Overview
Remote Mode allows you to run the Voicebox backend on a separate machine (like a GPU server) while using the desktop app on your local machine.
Use Cases
- No local GPU - Use a cloud GPU or remote workstation
- Faster generation - Leverage powerful remote hardware
- Shared infrastructure - Multiple users connect to one server
- Laptop workflows - Keep your laptop cool and battery-efficient
Architecture
In Remote Mode, the Voicebox desktop app (running on your local machine) communicates with the backend server (running on a remote machine) via HTTP. The local app provides only the user interface, while the remote server handles all the heavy processing including the TTS models, API endpoints, and audio generation.
Setting Up Remote Mode
On the Server
Install Dependencies
# Clone the repo
git clone https://github.com/jamiepine/voicebox.git
cd voicebox/backend
Install Python dependencies
pip install -r requirements.txt
Engines with incompatible transitive pins — install with --no-deps
pip install --no-deps chatterbox-tts
pip install --no-deps hume-tada
Qwen3-TTS from source
pip install git+https://github.com/QwenLM/Qwen3-TTS.git
Or just run just setup from the repo root, which handles all of this.
Start the Server
# Allow external connections
uvicorn main:app --host 0.0.0.0 --port 17493
Open Firewall
# Ubuntu/Debian
sudo ufw allow 17493
Or use your cloud provider's firewall settings
On the Client
Open Settings
In Voicebox, go to Settings → Server
Enable Remote Mode
Toggle Use Remote Server
Enter Server URL
http://<server-ip>:17493
Replace <server-ip> with your server's IP address
Test Connection
Click Test Connection to verify
Cloud Deployment
AWS EC2
# Launch a GPU instance (e.g., g4dn.xlarge)
# Install dependencies
# Start server with --host 0.0.0.0
Vast.ai
# Rent a GPU instance
# SSH in and clone repo
# Start server
RunPod
# Deploy a pod with CUDA support
# Install Voicebox backend
# Expose port 17493
Security Considerations
Best Practices:
- Use a VPN (WireGuard, Tailscale) instead of exposing to the internet
- Run behind a reverse proxy with authentication (nginx + basic auth)

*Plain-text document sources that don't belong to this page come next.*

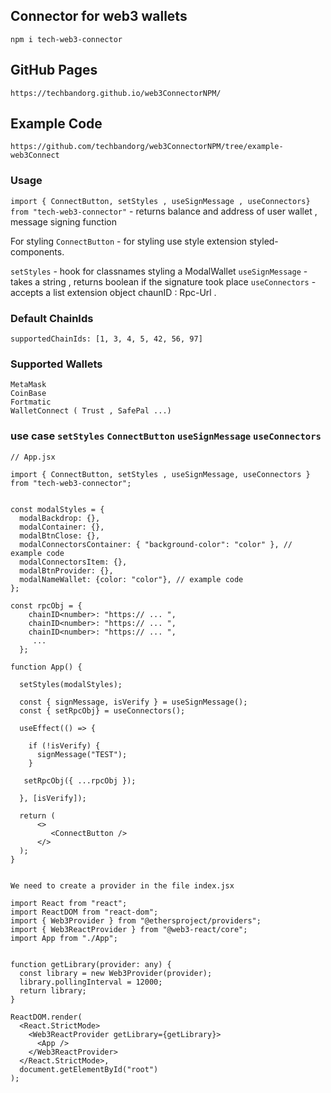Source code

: ## Connector for web3 wallets

`npm i tech-web3-connector`

## GitHub Pages

`https://techbandorg.github.io/web3ConnectorNPM/`

## Example Code

`https://github.com/techbandorg/web3ConnectorNPM/tree/example-web3Connect`

### Usage

`import { ConnectButton, setStyles , useSignMessage , useConnectors} from "tech-web3-connector"` - returns balance and address of user wallet , message signing function

For styling `ConnectButton` - for styling use style extension styled-components.

`setStyles` - hook for classnames styling a ModalWallet
`useSignMessage` - takes a string , returns boolean if the signature took place
`useConnectors` - accepts a list extension object chaunID : Rpc-Url .

### Default ChainIds

`supportedChainIds: [1, 3, 4, 5, 42, 56, 97]`

### Supported Wallets

```
MetaMask
CoinBase
Fortmatic
WalletConnect ( Trust , SafePal ...)
```

### use case `setStyles` `ConnectButton` `useSignMessage` `useConnectors`

```
// App.jsx

import { ConnectButton, setStyles , useSignMessage, useConnectors } from "tech-web3-connector";


const modalStyles = {
  modalBackdrop: {},
  modalContainer: {},
  modalBtnClose: {},
  modalConnectorsContainer: { "background-color": "color" }, // example code
  modalConnectorsItem: {},
  modalBtnProvider: {},
  modalNameWallet: {color: "color"}, // example code
};

const rpcObj = {
    chainID<number>: "https:// ... ",
    chainID<number>: "https:// ... ",
    chainID<number>: "https:// ... ",
     ...
  };

function App() {

  setStyles(modalStyles);

  const { signMessage, isVerify } = useSignMessage();
  const { setRpcObj} = useConnectors();

  useEffect(() => {

    if (!isVerify) {
      signMessage("TEST");
    }

   setRpcObj({ ...rpcObj });

  }, [isVerify]);

  return (
      <>
         <ConnectButton />
      </>
  );
}


```

`We need to create a provider in the file index.jsx`

```
import React from "react";
import ReactDOM from "react-dom";
import { Web3Provider } from "@ethersproject/providers";
import { Web3ReactProvider } from "@web3-react/core";
import App from "./App";


function getLibrary(provider: any) {
  const library = new Web3Provider(provider);
  library.pollingInterval = 12000;
  return library;
}

ReactDOM.render(
  <React.StrictMode>
    <Web3ReactProvider getLibrary={getLibrary}>
      <App />
    </Web3ReactProvider>
  </React.StrictMode>,
  document.getElementById("root")
);
```

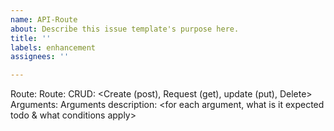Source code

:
 ```yaml
---
name: API-Route
about: Describe this issue template's purpose here.
title: ''
labels: enhancement
assignees: ''

---
```


Route: <Name>
Route: <Description>
CRUD: <Create (post), Request (get), update (put), Delete>
	Arguments: <list>
	Arguments description: <for each argument, what is it expected todo & what conditions apply>
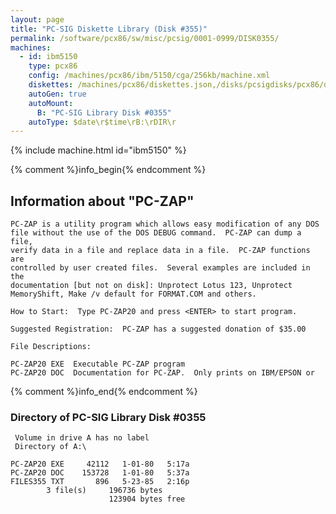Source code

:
 ```yaml
---
layout: page
title: "PC-SIG Diskette Library (Disk #355)"
permalink: /software/pcx86/sw/misc/pcsig/0001-0999/DISK0355/
machines:
  - id: ibm5150
    type: pcx86
    config: /machines/pcx86/ibm/5150/cga/256kb/machine.xml
    diskettes: /machines/pcx86/diskettes.json,/disks/pcsigdisks/pcx86/diskettes.json
    autoGen: true
    autoMount:
      B: "PC-SIG Library Disk #0355"
    autoType: $date\r$time\rB:\rDIR\r
---
```


{% include machine.html id="ibm5150" %}

{% comment %}info_begin{% endcomment %}

## Information about "PC-ZAP"

    PC-ZAP is a utility program which allows easy modification of any DOS
    file without the use of the DOS DEBUG command.  PC-ZAP can dump a file,
    verify data in a file and replace data in a file.  PC-ZAP functions are
    controlled by user created files.  Several examples are included in the
    documentation [but not on disk]: Unprotect Lotus 123, Unprotect
    MemoryShift, Make /v default for FORMAT.COM and others.
    
    How to Start:  Type PC-ZAP20 and press <ENTER> to start program.
    
    Suggested Registration:  PC-ZAP has a suggested donation of $35.00
    
    File Descriptions:
    
    PC-ZAP20 EXE  Executable PC-ZAP program
    PC-ZAP20 DOC  Documentation for PC-ZAP.  Only prints on IBM/EPSON or
{% comment %}info_end{% endcomment %}


### Directory of PC-SIG Library Disk #0355

     Volume in drive A has no label
     Directory of A:\

    PC-ZAP20 EXE     42112   1-01-80   5:17a
    PC-ZAP20 DOC    153728   1-01-80   5:37a
    FILES355 TXT       896   5-23-85   2:16p
            3 file(s)     196736 bytes
                          123904 bytes free
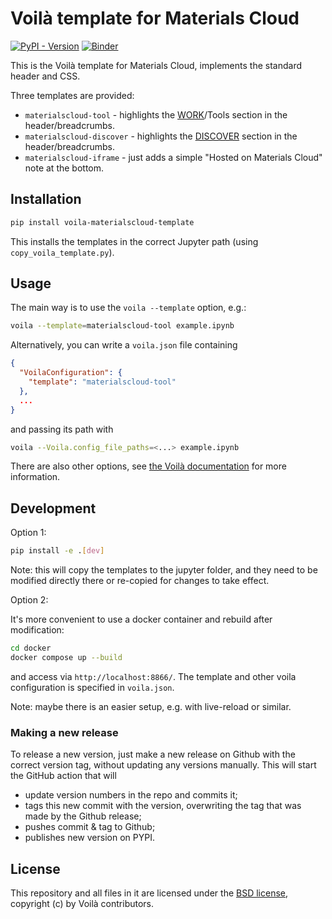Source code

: # Voilà template for Materials Cloud

[![PyPI - Version](https://img.shields.io/pypi/v/voila-materialscloud-template?color=4CC61E)](https://pypi.org/project/voila-materialscloud-template/)
[![Binder](https://mybinder.org/badge_logo.svg)](https://mybinder.org/v2/gh/materialscloud-org/voila-materialscloud-template/main?urlpath=%2Fvoila%2Frender%2Fexample-notebooks%2Fexample.ipynb)

This is the Voilà template for Materials Cloud, implements the standard header and CSS.

Three templates are provided:

- `materialscloud-tool` - highlights the [WORK](https://www.materialscloud.org/work)/Tools section in the header/breadcrumbs.
- `materialscloud-discover` - highlights the [DISCOVER](https://www.materialscloud.org/discover) section in the header/breadcrumbs.
- `materialscloud-iframe` - just adds a simple "Hosted on Materials Cloud" note at the bottom.

## Installation

```bash
pip install voila-materialscloud-template
```

This installs the templates in the correct Jupyter path (using `copy_voila_template.py`).

## Usage

The main way is to use the `voila --template` option, e.g.:

```bash
voila --template=materialscloud-tool example.ipynb
```

Alternatively, you can write a `voila.json` file containing

```json
{
  "VoilaConfiguration": {
    "template": "materialscloud-tool"
  },
  ...
}
```

and passing its path with

```bash
voila --Voila.config_file_paths=<...> example.ipynb
```

There are also other options, see [the Voilà documentation](https://voila.readthedocs.io/en/stable/customize.html#controlling-the-nbconvert-template) for more information.

## Development

Option 1:

```bash
pip install -e .[dev]
```

Note: this will copy the templates to the jupyter folder, and they need to be modified directly there or re-copied for changes to take effect.

Option 2:

It's more convenient to use a docker container and rebuild after modification:

```bash
cd docker
docker compose up --build
```

and access via `http://localhost:8866/`. The template and other voila configuration is specified in `voila.json`.

Note: maybe there is an easier setup, e.g. with live-reload or similar.

### Making a new release

To release a new version, just make a new release on Github with the correct version tag, without updating any versions manually. This will start the GitHub action that will

- update version numbers in the repo and commits it;
- tags this new commit with the version, overwriting the tag that was made by the Github release;
- pushes commit & tag to Github;
- publishes new version on PYPI.

## License

This repository and all files in it are licensed under the [BSD license](LICENSE), copyright (c) by Voilà contributors.
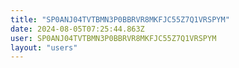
 ```yaml
---
title: "SP0ANJ04TVTBMN3P0BBRVR8MKFJC55Z7Q1VRSPYM"
date: 2024-08-05T07:25:44.863Z
user: SP0ANJ04TVTBMN3P0BBRVR8MKFJC55Z7Q1VRSPYM
layout: "users"
---
```

    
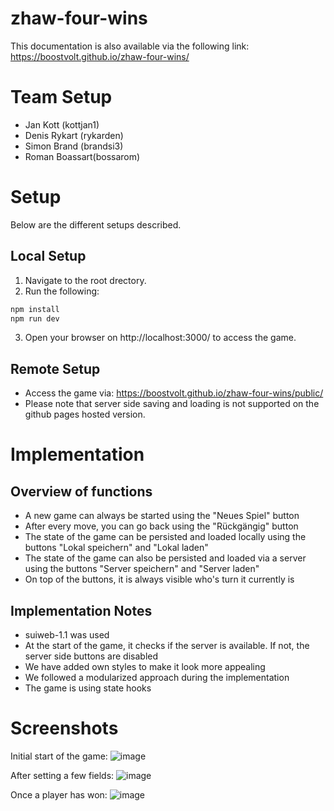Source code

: # zhaw-four-wins
This documentation is also available via the following link: https://boostvolt.github.io/zhaw-four-wins/

# Team Setup
- Jan Kott (kottjan1)
- Denis Rykart (rykarden)
- Simon Brand (brandsi3)
- Roman Boassart(bossarom)

# Setup
Below are the different setups described.

## Local Setup
1. Navigate to the root drectory.
2. Run the following:
```sh
npm install
npm run dev
```
3. Open your browser on http://localhost:3000/ to access the game.

## Remote Setup
- Access the game via: https://boostvolt.github.io/zhaw-four-wins/public/
- Please note that server side saving and loading is not supported on the github pages hosted version.

# Implementation

## Overview of functions
- A new game can always be started using the "Neues Spiel" button
- After every move, you can go back using the "Rückgängig" button
- The state of the game can be persisted and loaded locally using the buttons "Lokal speichern" and "Lokal laden"
- The state of the game can also be persisted and loaded via a server using the buttons "Server speichern" and "Server laden"
- On top of the buttons, it is always visible who's turn it currently is

## Implementation Notes
- suiweb-1.1 was used
- At the start of the game, it checks if the server is available. If not, the server side buttons are disabled
- We have added own styles to make it look more appealing
- We followed a modularized approach during the implementation
- The game is using state hooks

# Screenshots
Initial start of the game:
![image](https://github.com/user-attachments/assets/b01e41ce-6aa3-4dcc-938f-bc17f334ebc7)

After setting a few fields:
![image](https://github.com/user-attachments/assets/bd128354-a9fd-425b-a460-03120db9e768)

Once a player has won:
![image](https://github.com/user-attachments/assets/68c88624-8ca9-4488-970a-788bc463b272)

- Use HTTPS with SSL certificates
- Firewall rules to limit access to specific IPs
Performance
Expected performance on various GPUs:
| GPU | Generation Speed |
|---|---|
| RTX 4090 | ~2-3s per 10 words |
| RTX 3090 | ~3-4s per 10 words |
| RTX 3060 | ~5-7s per 10 words |
| CPU (12-core) | ~20-30s per 10 words |
Troubleshooting
See the Troubleshooting Guide for common issues.